Sophie Binet face au patron du Medef : « J’ai un stylo, j’espère que vous avez le chéquier » + Vidéo
Paritarisme, partage de la valeur, transition écologique, montée de l’extrême droite. Samedi 14 septembre, la secrétaire générale de la CGT et le président du Medef ont débattu à la Fête de l’Humanité, devant un Forum social comble. Malgré des positions irréconciliables, le patron des patrons a fini par reconnaître la légitimité des revendications salariales.
Il a relevé le défi. Et il a apprécié, puisqu’il pense revenir l’année prochaine.
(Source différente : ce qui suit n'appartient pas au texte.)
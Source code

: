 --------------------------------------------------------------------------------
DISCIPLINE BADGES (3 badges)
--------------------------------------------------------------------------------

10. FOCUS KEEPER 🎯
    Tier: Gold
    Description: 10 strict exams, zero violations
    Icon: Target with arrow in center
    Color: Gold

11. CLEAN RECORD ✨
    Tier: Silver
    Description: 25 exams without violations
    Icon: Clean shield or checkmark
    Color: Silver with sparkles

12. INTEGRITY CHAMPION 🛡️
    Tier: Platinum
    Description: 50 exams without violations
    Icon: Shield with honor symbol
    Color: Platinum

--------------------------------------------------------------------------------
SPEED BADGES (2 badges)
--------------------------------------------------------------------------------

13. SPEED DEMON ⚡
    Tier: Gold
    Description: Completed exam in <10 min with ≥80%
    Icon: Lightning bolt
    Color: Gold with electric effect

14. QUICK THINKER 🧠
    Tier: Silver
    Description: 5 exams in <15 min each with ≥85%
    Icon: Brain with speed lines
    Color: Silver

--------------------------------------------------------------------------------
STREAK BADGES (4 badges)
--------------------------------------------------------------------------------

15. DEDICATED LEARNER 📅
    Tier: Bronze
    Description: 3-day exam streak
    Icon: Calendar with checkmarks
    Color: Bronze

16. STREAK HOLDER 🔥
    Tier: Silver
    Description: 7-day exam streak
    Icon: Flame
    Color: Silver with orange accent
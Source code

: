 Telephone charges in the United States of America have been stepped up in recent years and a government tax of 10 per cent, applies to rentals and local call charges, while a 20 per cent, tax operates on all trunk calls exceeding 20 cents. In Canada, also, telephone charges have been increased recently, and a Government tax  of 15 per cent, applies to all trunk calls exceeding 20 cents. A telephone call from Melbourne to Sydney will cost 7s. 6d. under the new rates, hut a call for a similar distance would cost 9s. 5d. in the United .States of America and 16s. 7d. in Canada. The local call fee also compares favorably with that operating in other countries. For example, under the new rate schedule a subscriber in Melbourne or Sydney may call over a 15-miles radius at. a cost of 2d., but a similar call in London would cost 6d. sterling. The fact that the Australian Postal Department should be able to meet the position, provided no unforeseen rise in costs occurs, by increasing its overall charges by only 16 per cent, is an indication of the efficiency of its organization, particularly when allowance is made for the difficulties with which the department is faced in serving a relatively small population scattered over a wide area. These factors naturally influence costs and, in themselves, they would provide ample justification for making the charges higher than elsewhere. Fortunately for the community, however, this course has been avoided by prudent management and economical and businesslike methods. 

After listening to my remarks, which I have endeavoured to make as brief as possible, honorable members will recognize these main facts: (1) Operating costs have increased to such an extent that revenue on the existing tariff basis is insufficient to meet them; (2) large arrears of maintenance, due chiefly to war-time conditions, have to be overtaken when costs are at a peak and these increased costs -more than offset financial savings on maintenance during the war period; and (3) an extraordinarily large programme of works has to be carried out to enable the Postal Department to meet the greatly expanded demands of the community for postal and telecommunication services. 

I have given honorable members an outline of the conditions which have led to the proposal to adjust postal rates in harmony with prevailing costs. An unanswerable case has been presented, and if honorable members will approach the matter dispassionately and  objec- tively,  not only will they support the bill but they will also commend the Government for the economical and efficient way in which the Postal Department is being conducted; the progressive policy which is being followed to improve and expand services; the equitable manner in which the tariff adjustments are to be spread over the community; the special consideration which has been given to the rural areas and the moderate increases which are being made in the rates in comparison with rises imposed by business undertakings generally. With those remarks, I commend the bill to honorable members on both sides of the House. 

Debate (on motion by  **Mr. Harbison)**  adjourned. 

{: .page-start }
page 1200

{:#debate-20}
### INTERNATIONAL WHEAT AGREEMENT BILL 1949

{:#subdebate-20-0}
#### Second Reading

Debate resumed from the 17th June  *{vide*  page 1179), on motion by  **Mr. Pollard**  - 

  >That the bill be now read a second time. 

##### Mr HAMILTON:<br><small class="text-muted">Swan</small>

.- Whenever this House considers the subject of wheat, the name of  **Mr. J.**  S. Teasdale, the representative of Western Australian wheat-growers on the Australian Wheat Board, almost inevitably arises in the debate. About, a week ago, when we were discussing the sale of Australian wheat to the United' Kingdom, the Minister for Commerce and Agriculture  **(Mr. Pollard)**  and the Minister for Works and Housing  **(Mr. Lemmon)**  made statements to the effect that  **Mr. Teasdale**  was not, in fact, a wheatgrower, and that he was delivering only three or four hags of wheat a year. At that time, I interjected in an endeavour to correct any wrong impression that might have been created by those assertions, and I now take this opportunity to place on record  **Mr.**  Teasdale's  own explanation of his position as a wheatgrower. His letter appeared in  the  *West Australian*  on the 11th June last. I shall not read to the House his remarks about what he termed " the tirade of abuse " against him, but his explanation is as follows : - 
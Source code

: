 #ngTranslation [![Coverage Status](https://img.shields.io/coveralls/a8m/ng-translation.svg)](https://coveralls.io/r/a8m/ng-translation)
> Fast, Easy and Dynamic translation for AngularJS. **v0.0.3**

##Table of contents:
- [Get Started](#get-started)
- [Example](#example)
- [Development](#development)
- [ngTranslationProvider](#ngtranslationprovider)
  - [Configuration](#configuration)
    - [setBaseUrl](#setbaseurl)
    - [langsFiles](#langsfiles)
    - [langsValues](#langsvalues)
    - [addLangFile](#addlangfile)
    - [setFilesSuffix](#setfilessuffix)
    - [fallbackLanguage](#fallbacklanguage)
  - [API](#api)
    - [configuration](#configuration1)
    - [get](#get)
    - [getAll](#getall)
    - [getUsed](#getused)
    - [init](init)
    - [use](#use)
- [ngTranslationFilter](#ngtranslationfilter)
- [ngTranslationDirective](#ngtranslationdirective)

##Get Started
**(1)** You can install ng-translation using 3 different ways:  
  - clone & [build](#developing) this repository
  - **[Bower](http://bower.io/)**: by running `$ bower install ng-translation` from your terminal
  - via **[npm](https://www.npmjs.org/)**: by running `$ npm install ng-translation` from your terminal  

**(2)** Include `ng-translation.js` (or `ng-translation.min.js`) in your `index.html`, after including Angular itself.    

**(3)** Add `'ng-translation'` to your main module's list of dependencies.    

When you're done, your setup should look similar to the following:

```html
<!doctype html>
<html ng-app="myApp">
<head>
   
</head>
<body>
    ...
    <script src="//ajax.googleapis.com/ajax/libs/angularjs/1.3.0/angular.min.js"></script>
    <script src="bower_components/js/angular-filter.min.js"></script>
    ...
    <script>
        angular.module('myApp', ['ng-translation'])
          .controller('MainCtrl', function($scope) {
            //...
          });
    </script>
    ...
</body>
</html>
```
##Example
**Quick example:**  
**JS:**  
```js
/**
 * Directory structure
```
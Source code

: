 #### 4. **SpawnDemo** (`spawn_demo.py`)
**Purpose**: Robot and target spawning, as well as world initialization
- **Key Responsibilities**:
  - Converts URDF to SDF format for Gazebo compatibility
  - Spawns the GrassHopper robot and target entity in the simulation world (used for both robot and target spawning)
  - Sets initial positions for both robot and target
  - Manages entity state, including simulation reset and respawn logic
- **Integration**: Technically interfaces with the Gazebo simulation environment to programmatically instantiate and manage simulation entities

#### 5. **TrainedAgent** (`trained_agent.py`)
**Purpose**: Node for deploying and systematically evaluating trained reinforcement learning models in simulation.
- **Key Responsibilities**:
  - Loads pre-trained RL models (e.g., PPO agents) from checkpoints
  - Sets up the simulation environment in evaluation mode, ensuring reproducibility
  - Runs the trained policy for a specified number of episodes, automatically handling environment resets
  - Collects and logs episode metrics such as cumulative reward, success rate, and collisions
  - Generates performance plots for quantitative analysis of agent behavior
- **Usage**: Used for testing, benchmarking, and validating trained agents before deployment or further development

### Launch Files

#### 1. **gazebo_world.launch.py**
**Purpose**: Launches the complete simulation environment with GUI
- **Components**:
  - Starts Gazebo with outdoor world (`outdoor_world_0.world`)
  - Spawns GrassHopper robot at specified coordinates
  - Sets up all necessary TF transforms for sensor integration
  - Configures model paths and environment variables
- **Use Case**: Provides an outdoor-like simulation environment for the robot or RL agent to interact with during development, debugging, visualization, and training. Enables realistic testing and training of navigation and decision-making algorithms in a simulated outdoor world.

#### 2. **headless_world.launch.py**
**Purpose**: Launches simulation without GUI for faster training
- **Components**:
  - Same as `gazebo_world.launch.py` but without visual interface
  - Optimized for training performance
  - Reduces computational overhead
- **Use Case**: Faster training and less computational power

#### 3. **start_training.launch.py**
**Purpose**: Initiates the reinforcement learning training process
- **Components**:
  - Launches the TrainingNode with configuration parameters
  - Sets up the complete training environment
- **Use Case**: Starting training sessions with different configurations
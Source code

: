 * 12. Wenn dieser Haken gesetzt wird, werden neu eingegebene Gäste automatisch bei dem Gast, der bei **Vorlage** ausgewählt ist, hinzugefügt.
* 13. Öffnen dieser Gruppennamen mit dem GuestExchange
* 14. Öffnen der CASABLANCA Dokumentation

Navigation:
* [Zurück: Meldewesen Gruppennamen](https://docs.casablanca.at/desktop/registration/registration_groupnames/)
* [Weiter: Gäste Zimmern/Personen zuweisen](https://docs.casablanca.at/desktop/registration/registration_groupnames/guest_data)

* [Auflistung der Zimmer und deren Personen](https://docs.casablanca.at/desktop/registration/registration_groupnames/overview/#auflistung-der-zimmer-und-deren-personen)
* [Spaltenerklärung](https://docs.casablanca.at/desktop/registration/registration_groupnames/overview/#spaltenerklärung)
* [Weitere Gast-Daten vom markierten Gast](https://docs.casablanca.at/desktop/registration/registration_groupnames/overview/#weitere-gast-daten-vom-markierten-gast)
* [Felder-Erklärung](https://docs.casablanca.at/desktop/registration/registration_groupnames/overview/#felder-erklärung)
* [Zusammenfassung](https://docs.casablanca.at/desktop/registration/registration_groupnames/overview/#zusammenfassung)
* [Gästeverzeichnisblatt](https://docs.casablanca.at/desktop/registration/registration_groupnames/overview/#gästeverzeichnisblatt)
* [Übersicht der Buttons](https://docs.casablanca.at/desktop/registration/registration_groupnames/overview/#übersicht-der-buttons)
Patrick Martin a accepté l’invitation de Sophie Binet à débattre samedi 14 septembre au Forum social, devenant ainsi le premier patron des patrons à croiser le fer devant le public de la Fête de l’Humanité avec la secrétaire générale de la CGT.
Tantôt à fleurets mouchetés, tantôt sabre au clair, leurs échanges confirment la volonté de la dirigeante de la centrale syndicale comme celle du président du Medef de reprendre la main sur un paritarisme et des négociations sociales affaiblies par sept années d’ingérence macroniste.
Patrick Martin, vous avez été élu à la tête du Medef en juillet 2023 sur une promesse de relance du paritarisme. Où en êtes-vous ?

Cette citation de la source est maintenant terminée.